Exercise details = Write out all the data verbatim. Skip images.

(Supplied data Opens)

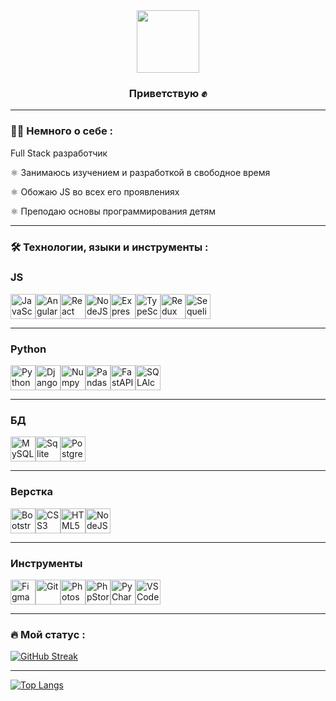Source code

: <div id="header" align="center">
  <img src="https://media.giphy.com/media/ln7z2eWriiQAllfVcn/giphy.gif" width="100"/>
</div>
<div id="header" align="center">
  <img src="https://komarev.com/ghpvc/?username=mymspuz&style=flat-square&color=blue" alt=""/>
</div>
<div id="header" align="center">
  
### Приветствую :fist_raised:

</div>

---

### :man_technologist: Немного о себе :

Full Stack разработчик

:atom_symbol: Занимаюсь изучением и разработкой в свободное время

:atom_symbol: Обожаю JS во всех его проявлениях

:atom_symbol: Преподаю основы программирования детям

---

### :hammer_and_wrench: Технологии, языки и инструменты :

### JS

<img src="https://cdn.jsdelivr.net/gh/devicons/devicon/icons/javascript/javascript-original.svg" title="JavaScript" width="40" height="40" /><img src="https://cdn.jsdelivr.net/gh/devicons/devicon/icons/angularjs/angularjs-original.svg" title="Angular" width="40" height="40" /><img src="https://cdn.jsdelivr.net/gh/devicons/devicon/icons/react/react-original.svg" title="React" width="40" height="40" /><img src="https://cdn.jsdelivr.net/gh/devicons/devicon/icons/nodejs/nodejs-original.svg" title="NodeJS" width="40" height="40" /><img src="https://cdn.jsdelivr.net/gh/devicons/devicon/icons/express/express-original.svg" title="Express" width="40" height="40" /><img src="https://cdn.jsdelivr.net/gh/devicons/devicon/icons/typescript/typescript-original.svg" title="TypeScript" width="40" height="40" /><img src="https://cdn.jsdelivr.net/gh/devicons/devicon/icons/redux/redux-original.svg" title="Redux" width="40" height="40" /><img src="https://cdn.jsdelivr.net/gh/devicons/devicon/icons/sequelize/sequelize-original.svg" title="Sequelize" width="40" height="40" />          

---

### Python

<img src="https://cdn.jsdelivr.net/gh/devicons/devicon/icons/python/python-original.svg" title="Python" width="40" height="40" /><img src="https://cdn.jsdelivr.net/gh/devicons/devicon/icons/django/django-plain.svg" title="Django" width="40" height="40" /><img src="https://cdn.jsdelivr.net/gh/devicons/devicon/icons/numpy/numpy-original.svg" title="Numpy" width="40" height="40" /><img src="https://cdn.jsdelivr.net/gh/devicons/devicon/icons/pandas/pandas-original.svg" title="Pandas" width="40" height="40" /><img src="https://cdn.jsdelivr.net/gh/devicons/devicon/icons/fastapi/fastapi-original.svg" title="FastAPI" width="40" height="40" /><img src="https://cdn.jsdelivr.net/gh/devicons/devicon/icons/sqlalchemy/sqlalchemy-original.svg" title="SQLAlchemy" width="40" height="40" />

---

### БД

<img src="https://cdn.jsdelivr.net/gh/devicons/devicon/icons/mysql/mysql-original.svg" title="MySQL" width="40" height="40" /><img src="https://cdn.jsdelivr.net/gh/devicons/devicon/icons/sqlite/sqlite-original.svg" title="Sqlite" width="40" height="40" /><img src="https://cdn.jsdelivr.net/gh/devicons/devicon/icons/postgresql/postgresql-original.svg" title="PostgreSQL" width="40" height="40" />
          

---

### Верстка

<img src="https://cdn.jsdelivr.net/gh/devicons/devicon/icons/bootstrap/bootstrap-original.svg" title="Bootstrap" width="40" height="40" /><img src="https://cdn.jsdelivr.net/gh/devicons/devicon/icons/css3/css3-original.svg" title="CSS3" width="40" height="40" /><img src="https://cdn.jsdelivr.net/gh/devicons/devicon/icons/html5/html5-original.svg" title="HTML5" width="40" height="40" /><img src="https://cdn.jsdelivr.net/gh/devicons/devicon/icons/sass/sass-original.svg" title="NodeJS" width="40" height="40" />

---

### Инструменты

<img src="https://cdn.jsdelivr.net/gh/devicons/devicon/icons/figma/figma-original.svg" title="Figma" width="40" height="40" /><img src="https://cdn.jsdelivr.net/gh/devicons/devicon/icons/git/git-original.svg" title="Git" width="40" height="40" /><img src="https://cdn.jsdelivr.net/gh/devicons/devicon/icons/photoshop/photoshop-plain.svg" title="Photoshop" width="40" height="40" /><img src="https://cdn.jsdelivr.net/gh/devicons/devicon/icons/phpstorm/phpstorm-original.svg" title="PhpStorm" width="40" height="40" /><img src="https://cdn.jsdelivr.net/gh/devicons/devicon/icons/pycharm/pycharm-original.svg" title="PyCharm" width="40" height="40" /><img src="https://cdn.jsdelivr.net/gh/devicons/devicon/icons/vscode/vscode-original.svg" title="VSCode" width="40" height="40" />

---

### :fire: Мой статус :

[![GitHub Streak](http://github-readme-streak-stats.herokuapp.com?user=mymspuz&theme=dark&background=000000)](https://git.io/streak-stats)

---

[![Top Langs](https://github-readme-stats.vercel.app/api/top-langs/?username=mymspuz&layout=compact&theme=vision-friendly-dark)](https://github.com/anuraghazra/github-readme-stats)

(Supplied data Closes)

Response box =
Source code

: <div id="header" align="center">
  <img src="https://media.giphy.com/media/ln7z2eWriiQAllfVcn/giphy.gif" width="100"/>
</div>
<div id="header" align="center">
  <img src="https://komarev.com/ghpvc/?username=mymspuz&style=flat-square&color=blue" alt=""/>
</div>
<div id="header" align="center">
  
### Приветствую :fist_raised:

</div>

---

### :man_technologist: Немного о себе :

Full Stack разработчик

:atom_symbol: Занимаюсь изучением и разработкой в свободное время

:atom_symbol: Обожаю JS во всех его проявлениях

:atom_symbol: Преподаю основы программирования детям

---

### :hammer_and_wrench: Технологии, языки и инструменты :

### JS

<img src="https://cdn.jsdelivr.net/gh/devicons/devicon/icons/javascript/javascript-original.svg" title="JavaScript" width="40" height="40" /><img src="https://cdn.jsdelivr.net/gh/devicons/devicon/icons/angularjs/angularjs-original.svg" title="Angular" width="40" height="40" /><img src="https://cdn.jsdelivr.net/gh/devicons/devicon/icons/react/react-original.svg" title="React" width="40" height="40" /><img src="https://cdn.jsdelivr.net/gh/devicons/devicon/icons/nodejs/nodejs-original.svg" title="NodeJS" width="40" height="40" /><img src="https://cdn.jsdelivr.net/gh/devicons/devicon/icons/express/express-original.svg" title="Express" width="40" height="40" /><img src="https://cdn.jsdelivr.net/gh/devicons/devicon/icons/typescript/typescript-original.svg" title="TypeScript" width="40" height="40" /><img src="https://cdn.jsdelivr.net/gh/devicons/devicon/icons/redux/redux-original.svg" title="Redux" width="40" height="40" /><img src="https://cdn.jsdelivr.net/gh/devicons/devicon/icons/sequelize/sequelize-original.svg" title="Sequelize" width="40" height="40" />          

---

### Python

<img src="https://cdn.jsdelivr.net/gh/devicons/devicon/icons/python/python-original.svg" title="Python" width="40" height="40" /><img src="https://cdn.jsdelivr.net/gh/devicons/devicon/icons/django/django-plain.svg" title="Django" width="40" height="40" /><img src="https://cdn.jsdelivr.net/gh/devicons/devicon/icons/numpy/numpy-original.svg" title="Numpy" width="40" height="40" /><img src="https://cdn.jsdelivr.net/gh/devicons/devicon/icons/pandas/pandas-original.svg" title="Pandas" width="40" height="40" /><img src="https://cdn.jsdelivr.net/gh/devicons/devicon/icons/fastapi/fastapi-original.svg" title="FastAPI" width="40" height="40" /><img src="https://cdn.jsdelivr.net/gh/devicons/devicon/icons/sqlalchemy/sqlalchemy-original.svg" title="SQLAlchemy" width="40" height="40" />

---

### БД

<img src="https://cdn.jsdelivr.net/gh/devicons/devicon/icons/mysql/mysql-original.svg" title="MySQL" width="40" height="40" /><img src="https://cdn.jsdelivr.net/gh/devicons/devicon/icons/sqlite/sqlite-original.svg" title="Sqlite" width="40" height="40" /><img src="https://cdn.jsdelivr.net/gh/devicons/devicon/icons/postgresql/postgresql-original.svg" title="PostgreSQL" width="40" height="40" />
          

---

### Верстка

<img src="https://cdn.jsdelivr.net/gh/devicons/devicon/icons/bootstrap/bootstrap-original.svg" title="Bootstrap" width="40" height="40" /><img src="https://cdn.jsdelivr.net/gh/devicons/devicon/icons/css3/css3-original.svg" title="CSS3" width="40" height="40" /><img src="https://cdn.jsdelivr.net/gh/devicons/devicon/icons/html5/html5-original.svg" title="HTML5" width="40" height="40" /><img src="https://cdn.jsdelivr.net/gh/devicons/devicon/icons/sass/sass-original.svg" title="NodeJS" width="40" height="40" />

---

### Инструменты

<img src="https://cdn.jsdelivr.net/gh/devicons/devicon/icons/figma/figma-original.svg" title="Figma" width="40" height="40" /><img src="https://cdn.jsdelivr.net/gh/devicons/devicon/icons/git/git-original.svg" title="Git" width="40" height="40" /><img src="https://cdn.jsdelivr.net/gh/devicons/devicon/icons/photoshop/photoshop-plain.svg" title="Photoshop" width="40" height="40" /><img src="https://cdn.jsdelivr.net/gh/devicons/devicon/icons/phpstorm/phpstorm-original.svg" title="PhpStorm" width="40" height="40" /><img src="https://cdn.jsdelivr.net/gh/devicons/devicon/icons/pycharm/pycharm-original.svg" title="PyCharm" width="40" height="40" /><img src="https://cdn.jsdelivr.net/gh/devicons/devicon/icons/vscode/vscode-original.svg" title="VSCode" width="40" height="40" />

---

### :fire: Мой статус :

[![GitHub Streak](http://github-readme-streak-stats.herokuapp.com?user=mymspuz&theme=dark&background=000000)](https://git.io/streak-stats)

---

[![Top Langs](https://github-readme-stats.vercel.app/api/top-langs/?username=mymspuz&layout=compact&theme=vision-friendly-dark)](https://github.com/anuraghazra/github-readme-stats)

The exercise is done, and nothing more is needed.